• **EXERCISE AIM**: All of the data that follows should be given again exactly, without its images.

• **PROVIDED RECORDS**:
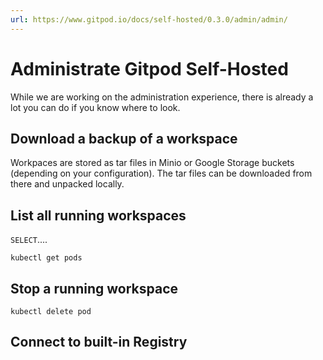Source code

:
 ```yaml
---
url: https://www.gitpod.io/docs/self-hosted/0.3.0/admin/admin/
---
```


# Administrate Gitpod Self-Hosted

While we are working on the administration experience, there is already a lot you can do if you know where to look.


## Download a backup of a workspace

Workpaces are stored as tar files in Minio or Google Storage buckets (depending on your configuration).
The tar files can be downloaded from there and unpacked locally.


## List all running workspaces

`SELECT`....

`kubectl get pods`

## Stop a running workspace

`kubectl delete pod`


## Connect to built-in Registry
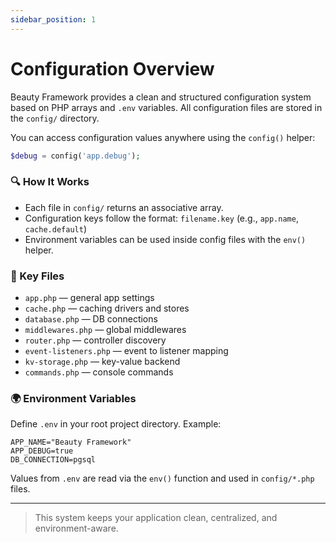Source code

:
 ```yaml
---
sidebar_position: 1
---
```


# Configuration Overview

Beauty Framework provides a clean and structured configuration system based on PHP arrays and `.env` variables. All configuration files are stored in the `config/` directory.

You can access configuration values anywhere using the `config()` helper:

```php
$debug = config('app.debug');
```

### 🔍 How It Works

* Each file in `config/` returns an associative array.
* Configuration keys follow the format: `filename.key` (e.g., `app.name`, `cache.default`)
* Environment variables can be used inside config files with the `env()` helper.

### 🧭 Key Files

* `app.php` — general app settings
* `cache.php` — caching drivers and stores
* `database.php` — DB connections
* `middlewares.php` — global middlewares
* `router.php` — controller discovery
* `event-listeners.php` — event to listener mapping
* `kv-storage.php` — key-value backend
* `commands.php` — console commands

### 🌍 Environment Variables

Define `.env` in your root project directory. Example:

```dotenv
APP_NAME="Beauty Framework"
APP_DEBUG=true
DB_CONNECTION=pgsql
```

Values from `.env` are read via the `env()` function and used in `config/*.php` files.

---

> This system keeps your application clean, centralized, and environment-aware.

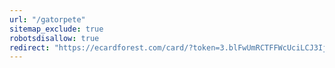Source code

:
 ```yaml
---
url: "/gatorpete"
sitemap_exclude: true
robotsdisallow: true
redirect: "https://ecardforest.com/card/?token=3.blFwUmRCTFFWcUciLCJ3IjoxfQ.Ydiu7oXww9npE0amnaDKqyOyxg_vc3umzgsVilU__vc"
---
```

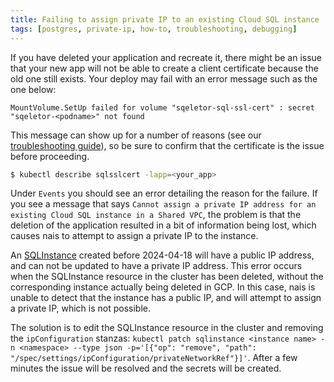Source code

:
 ```yaml
---
title: Failing to assign private IP to an existing Cloud SQL instance
tags: [postgres, private-ip, how-to, troubleshooting, debugging]
---
```


If you have deleted your application and recreate it, there might be an issue that your new app will not be able to create a client certificate because the old one still exists.
Your deploy may fail with an error message such as the one below:

```
MountVolume.SetUp failed for volume "sqeletor-sql-ssl-cert" : secret "sqeletor-<podname>" not found
```

This message can show up for a number of reasons (see our [troubleshooting guide](../../../workloads/how-to/troubleshooting.md)), so be sure to confirm that the certificate is the issue before proceeding.

```bash
$ kubectl describe sqlsslcert -lapp=<your_app>
```

Under `Events` you should see an error detailing the reason for the failure.
If you see a message that says `Cannot assign a private IP address for an existing Cloud SQL instance in a Shared VPC`, 
the problem is that the deletion of the application resulted in a bit of information being lost, which causes nais to attempt to assign a private IP to the instance.

An [SQLInstance](../explanations/cloud-sql-instance.md) created before 2024-04-18 will have a public IP address, and can not be updated to have a private IP address.
This error occurs when the SQLInstance resource in the cluster has been deleted, without the corresponding instance actually being deleted in GCP.
In this case, nais is unable to detect that the instance has a public IP, and will attempt to assign a private IP, which is not possible.

The solution is to edit the SQLInstance resource in the cluster and removing the `ipConfiguration` stanzas:
`kubectl patch sqlinstance <instance name> -n <namespace> --type json -p='[{"op": "remove", "path": "/spec/settings/ipConfiguration/privateNetworkRef"}]'`.
After a few minutes the issue will be resolved and the secrets will be created.
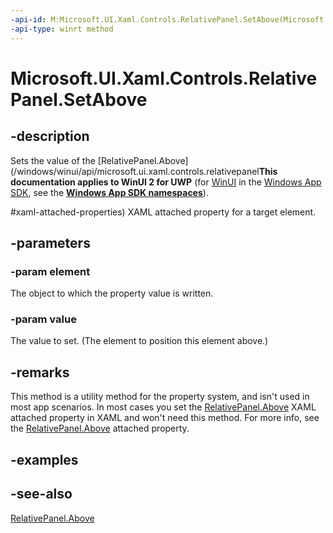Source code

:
 ```yaml
---
-api-id: M:Microsoft.UI.Xaml.Controls.RelativePanel.SetAbove(Microsoft.UI.Xaml.UIElement,System.Object)
-api-type: winrt method
---
```


<!-- Method syntax
public void SetAbove(Windows.UI.Xaml.UIElement element, System.Object value)
-->

# Microsoft.UI.Xaml.Controls.RelativePanel.SetAbove

## -description
Sets the value of the [RelativePanel.Above](/windows/winui/api/microsoft.ui.xaml.controls.relativepanel**This documentation applies to WinUI 2 for UWP** (for [WinUI](/windows/apps/winui/winui3/) in the [Windows App SDK](/windows/apps/windows-app-sdk/), see the **[Windows App SDK namespaces](/windows/windows-app-sdk/api/winrt/)**).

#xaml-attached-properties) XAML attached property for a target element.

## -parameters
### -param element
The object to which the property value is written.

### -param value
The value to set. (The element to position this element above.)

## -remarks
This method is a utility method for the property system, and isn't used in most app scenarios. In most cases you set the [RelativePanel.Above](/windows/winui/api/microsoft.ui.xaml.controls.relativepanel#xaml-attached-properties) XAML attached property in XAML and won't need this method. For more info, see the [RelativePanel.Above](/windows/winui/api/microsoft.ui.xaml.controls.relativepanel#xaml-attached-properties) attached property.

## -examples

## -see-also
[RelativePanel.Above](/windows/winui/api/microsoft.ui.xaml.controls.relativepanel#xaml-attached-properties)
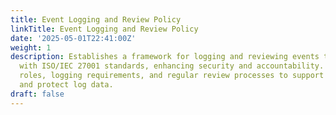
 ```yaml
---
title: Event Logging and Review Policy
linkTitle: Event Logging and Review Policy
date: '2025-05-01T22:41:00Z'
weight: 1
description: Establishes a framework for logging and reviewing events to ensure compliance
  with ISO/IEC 27001 standards, enhancing security and accountability. It includes
  roles, logging requirements, and regular review processes to support incident response
  and protect log data.
draft: false
---
```



<!-- Unsupported block type: unsupported -->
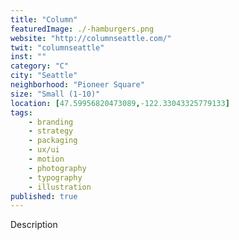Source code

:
 ```yaml
---
title: "Column"
featuredImage: ./-hamburgers.png
website: "http://columnseattle.com/"
twit: "columnseattle"
inst: ""
category: "C"
city: "Seattle"
neighborhood: "Pioneer Square"
size: "Small (1-10)"
location: [47.59956820473089,-122.33043325779133]
tags:
    - branding
    - strategy
    - packaging
    - ux/ui
    - motion
    - photography
    - typography
    - illustration
published: true
---
```


Description
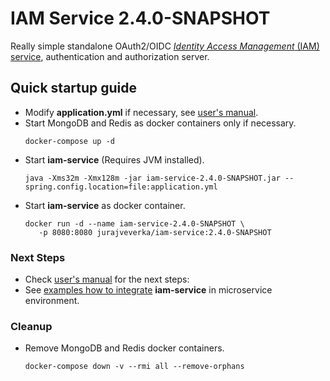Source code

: # IAM Service 2.4.0-SNAPSHOT
Really simple standalone OAuth2/OIDC
[*Identity Access Management* (IAM) service](https://github.com/jveverka/iam-service/tree/2.4.0-SNAPSHOT), 
authentication and authorization server. 

## Quick startup guide
* Modify __application.yml__ if necessary, 
  see [user's manual](https://github.com/jveverka/iam-service/tree/2.x.x/docs/IAM-user-manual/README.md). 
* Start MongoDB and Redis as docker containers only if necessary.
  ```
  docker-compose up -d
  ``` 
* Start __iam-service__ (Requires JVM installed).
  ```
  java -Xms32m -Xmx128m -jar iam-service-2.4.0-SNAPSHOT.jar --spring.config.location=file:application.yml
  ```
* Start __iam-service__ as docker container.
  ```
  docker run -d --name iam-service-2.4.0-SNAPSHOT \
     -p 8080:8080 jurajveverka/iam-service:2.4.0-SNAPSHOT
  ```

### Next Steps
* Check [user's manual](https://github.com/jveverka/iam-service/tree/2.x.x/docs/IAM-user-manual/README.md) for the next steps:
* See [examples how to integrate](https://github.com/jveverka/iam-service/tree/2.x.x/iam-examples) __iam-service__ in microservice environment.

### Cleanup
* Remove MongoDB and Redis docker containers.
  ```
  docker-compose down -v --rmi all --remove-orphans
  ```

• **SOLUTION**:
Source code

:
 ```yaml
---
url: https://www.gitpod.io/docs/self-hosted/0.3.0/admin/admin/
---
```


# Administrate Gitpod Self-Hosted

While we are working on the administration experience, there is already a lot you can do if you know where to look.


## Download a backup of a workspace

Workpaces are stored as tar files in Minio or Google Storage buckets (depending on your configuration).
The tar files can be downloaded from there and unpacked locally.


## List all running workspaces

`SELECT`....

`kubectl get pods`

## Stop a running workspace

`kubectl delete pod`


## Connect to built-in Registry
Source code

:
 ```yaml
---
sidebar_position: 1
---
```


# Configuration Overview

Beauty Framework provides a clean and structured configuration system based on PHP arrays and `.env` variables. All configuration files are stored in the `config/` directory.

You can access configuration values anywhere using the `config()` helper:

```php
$debug = config('app.debug');
```

### 🔍 How It Works

* Each file in `config/` returns an associative array.
* Configuration keys follow the format: `filename.key` (e.g., `app.name`, `cache.default`)
* Environment variables can be used inside config files with the `env()` helper.

### 🧭 Key Files

* `app.php` — general app settings
* `cache.php` — caching drivers and stores
* `database.php` — DB connections
* `middlewares.php` — global middlewares
* `router.php` — controller discovery
* `event-listeners.php` — event to listener mapping
* `kv-storage.php` — key-value backend
* `commands.php` — console commands

### 🌍 Environment Variables

Define `.env` in your root project directory. Example:

```dotenv
APP_NAME="Beauty Framework"
APP_DEBUG=true
DB_CONNECTION=pgsql
```

Values from `.env` are read via the `env()` function and used in `config/*.php` files.

---

> This system keeps your application clean, centralized, and environment-aware.

Source code

:
 ```yaml
---
url: "/gatorpete"
sitemap_exclude: true
robotsdisallow: true
redirect: "https://ecardforest.com/card/?token=3.blFwUmRCTFFWcUciLCJ3IjoxfQ.Ydiu7oXww9npE0amnaDKqyOyxg_vc3umzgsVilU__vc"
---
```

Source code

:
 ```yaml
---
title: Failing to assign private IP to an existing Cloud SQL instance
tags: [postgres, private-ip, how-to, troubleshooting, debugging]
---
```


If you have deleted your application and recreate it, there might be an issue that your new app will not be able to create a client certificate because the old one still exists.
Your deploy may fail with an error message such as the one below:

```
MountVolume.SetUp failed for volume "sqeletor-sql-ssl-cert" : secret "sqeletor-<podname>" not found
```

This message can show up for a number of reasons (see our [troubleshooting guide](../../../workloads/how-to/troubleshooting.md)), so be sure to confirm that the certificate is the issue before proceeding.

```bash
$ kubectl describe sqlsslcert -lapp=<your_app>
```

Under `Events` you should see an error detailing the reason for the failure.
If you see a message that says `Cannot assign a private IP address for an existing Cloud SQL instance in a Shared VPC`, 
the problem is that the deletion of the application resulted in a bit of information being lost, which causes nais to attempt to assign a private IP to the instance.

An [SQLInstance](../explanations/cloud-sql-instance.md) created before 2024-04-18 will have a public IP address, and can not be updated to have a private IP address.
This error occurs when the SQLInstance resource in the cluster has been deleted, without the corresponding instance actually being deleted in GCP.
In this case, nais is unable to detect that the instance has a public IP, and will attempt to assign a private IP, which is not possible.

The solution is to edit the SQLInstance resource in the cluster and removing the `ipConfiguration` stanzas:
`kubectl patch sqlinstance <instance name> -n <namespace> --type json -p='[{"op": "remove", "path": "/spec/settings/ipConfiguration/privateNetworkRef"}]'`.
After a few minutes the issue will be resolved and the secrets will be created.
Source code

:
 ```yaml
---
-api-id: M:Microsoft.UI.Xaml.Controls.RelativePanel.SetAbove(Microsoft.UI.Xaml.UIElement,System.Object)
-api-type: winrt method
---
```


<!-- Method syntax
public void SetAbove(Windows.UI.Xaml.UIElement element, System.Object value)
-->

# Microsoft.UI.Xaml.Controls.RelativePanel.SetAbove

## -description
Sets the value of the [RelativePanel.Above](/windows/winui/api/microsoft.ui.xaml.controls.relativepanel**This documentation applies to WinUI 2 for UWP** (for [WinUI](/windows/apps/winui/winui3/) in the [Windows App SDK](/windows/apps/windows-app-sdk/), see the **[Windows App SDK namespaces](/windows/windows-app-sdk/api/winrt/)**).

#xaml-attached-properties) XAML attached property for a target element.

## -parameters
### -param element
The object to which the property value is written.

### -param value
The value to set. (The element to position this element above.)

## -remarks
This method is a utility method for the property system, and isn't used in most app scenarios. In most cases you set the [RelativePanel.Above](/windows/winui/api/microsoft.ui.xaml.controls.relativepanel#xaml-attached-properties) XAML attached property in XAML and won't need this method. For more info, see the [RelativePanel.Above](/windows/winui/api/microsoft.ui.xaml.controls.relativepanel#xaml-attached-properties) attached property.

## -examples

## -see-also
[RelativePanel.Above](/windows/winui/api/microsoft.ui.xaml.controls.relativepanel#xaml-attached-properties)
 ```yaml
---
title: Event Logging and Review Policy
linkTitle: Event Logging and Review Policy
date: '2025-05-01T22:41:00Z'
weight: 1
description: Establishes a framework for logging and reviewing events to ensure compliance
  with ISO/IEC 27001 standards, enhancing security and accountability. It includes
  roles, logging requirements, and regular review processes to support incident response
  and protect log data.
draft: false
---
```



<!-- Unsupported block type: unsupported -->
Source code

:
 ```yaml
---
title: "Column"
featuredImage: ./-hamburgers.png
website: "http://columnseattle.com/"
twit: "columnseattle"
inst: ""
category: "C"
city: "Seattle"
neighborhood: "Pioneer Square"
size: "Small (1-10)"
location: [47.59956820473089,-122.33043325779133]
tags:
    - branding
    - strategy
    - packaging
    - ux/ui
    - motion
    - photography
    - typography
    - illustration
published: true
---
```


Description
Source code

: # IAM Service 2.4.0-SNAPSHOT
Really simple standalone OAuth2/OIDC
[*Identity Access Management* (IAM) service](https://github.com/jveverka/iam-service/tree/2.4.0-SNAPSHOT), 
authentication and authorization server. 

## Quick startup guide
* Modify __application.yml__ if necessary, 
  see [user's manual](https://github.com/jveverka/iam-service/tree/2.x.x/docs/IAM-user-manual/README.md). 
* Start MongoDB and Redis as docker containers only if necessary.
  ```
  docker-compose up -d
  ``` 
* Start __iam-service__ (Requires JVM installed).
  ```
  java -Xms32m -Xmx128m -jar iam-service-2.4.0-SNAPSHOT.jar --spring.config.location=file:application.yml
  ```
* Start __iam-service__ as docker container.
  ```
  docker run -d --name iam-service-2.4.0-SNAPSHOT \
     -p 8080:8080 jurajveverka/iam-service:2.4.0-SNAPSHOT
  ```

### Next Steps
* Check [user's manual](https://github.com/jveverka/iam-service/tree/2.x.x/docs/IAM-user-manual/README.md) for the next steps:
* See [examples how to integrate](https://github.com/jveverka/iam-service/tree/2.x.x/iam-examples) __iam-service__ in microservice environment.

### Cleanup
* Remove MongoDB and Redis docker containers.
  ```
  docker-compose down -v --rmi all --remove-orphans
  ```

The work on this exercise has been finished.